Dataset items
►

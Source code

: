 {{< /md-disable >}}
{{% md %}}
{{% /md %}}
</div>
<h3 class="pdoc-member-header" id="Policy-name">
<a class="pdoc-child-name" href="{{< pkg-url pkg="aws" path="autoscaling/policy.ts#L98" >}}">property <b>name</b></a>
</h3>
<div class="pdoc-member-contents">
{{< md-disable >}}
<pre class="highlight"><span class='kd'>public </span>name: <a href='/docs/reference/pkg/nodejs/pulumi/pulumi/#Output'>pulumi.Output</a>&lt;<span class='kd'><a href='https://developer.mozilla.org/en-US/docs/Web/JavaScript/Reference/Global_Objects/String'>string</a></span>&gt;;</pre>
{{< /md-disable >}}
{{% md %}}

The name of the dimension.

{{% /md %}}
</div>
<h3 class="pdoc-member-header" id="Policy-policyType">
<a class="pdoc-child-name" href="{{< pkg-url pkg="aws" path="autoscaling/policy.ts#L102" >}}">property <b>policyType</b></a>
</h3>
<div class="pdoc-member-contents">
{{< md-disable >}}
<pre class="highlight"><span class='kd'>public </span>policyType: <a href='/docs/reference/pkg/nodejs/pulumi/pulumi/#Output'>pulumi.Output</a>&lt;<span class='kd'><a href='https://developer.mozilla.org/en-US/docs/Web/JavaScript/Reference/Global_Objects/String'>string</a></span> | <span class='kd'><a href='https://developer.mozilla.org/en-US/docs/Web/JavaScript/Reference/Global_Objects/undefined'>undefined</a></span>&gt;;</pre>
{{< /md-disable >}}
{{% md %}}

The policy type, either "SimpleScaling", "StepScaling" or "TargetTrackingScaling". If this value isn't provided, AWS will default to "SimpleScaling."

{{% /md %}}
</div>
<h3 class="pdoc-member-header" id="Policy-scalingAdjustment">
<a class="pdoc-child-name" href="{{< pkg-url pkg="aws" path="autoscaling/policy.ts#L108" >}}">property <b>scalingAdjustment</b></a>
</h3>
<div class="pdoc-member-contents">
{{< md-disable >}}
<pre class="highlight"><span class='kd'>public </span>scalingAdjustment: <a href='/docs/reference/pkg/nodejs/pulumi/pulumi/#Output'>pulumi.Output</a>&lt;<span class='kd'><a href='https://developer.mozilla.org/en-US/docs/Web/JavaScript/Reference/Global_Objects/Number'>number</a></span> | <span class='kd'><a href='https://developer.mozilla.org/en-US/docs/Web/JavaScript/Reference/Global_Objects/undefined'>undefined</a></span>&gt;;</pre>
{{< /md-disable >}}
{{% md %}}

◄

## TASK PROMPT:
Some lines above contain the word "child". Copy each of them.

## ANSWER TO THIS EXERCISE:
<a class="pdoc-child-name" href="{{< pkg-url pkg="aws" path="autoscaling/policy.ts#L98" >}}">property <b>name</b></a>
<a class="pdoc-child-name" href="{{< pkg-url pkg="aws" path="autoscaling/policy.ts#L102" >}}">property <b>policyType</b></a>
<a class="pdoc-child-name" href="{{< pkg-url pkg="aws" path="autoscaling/policy.ts#L108" >}}">property <b>scalingAdjustment</b></a>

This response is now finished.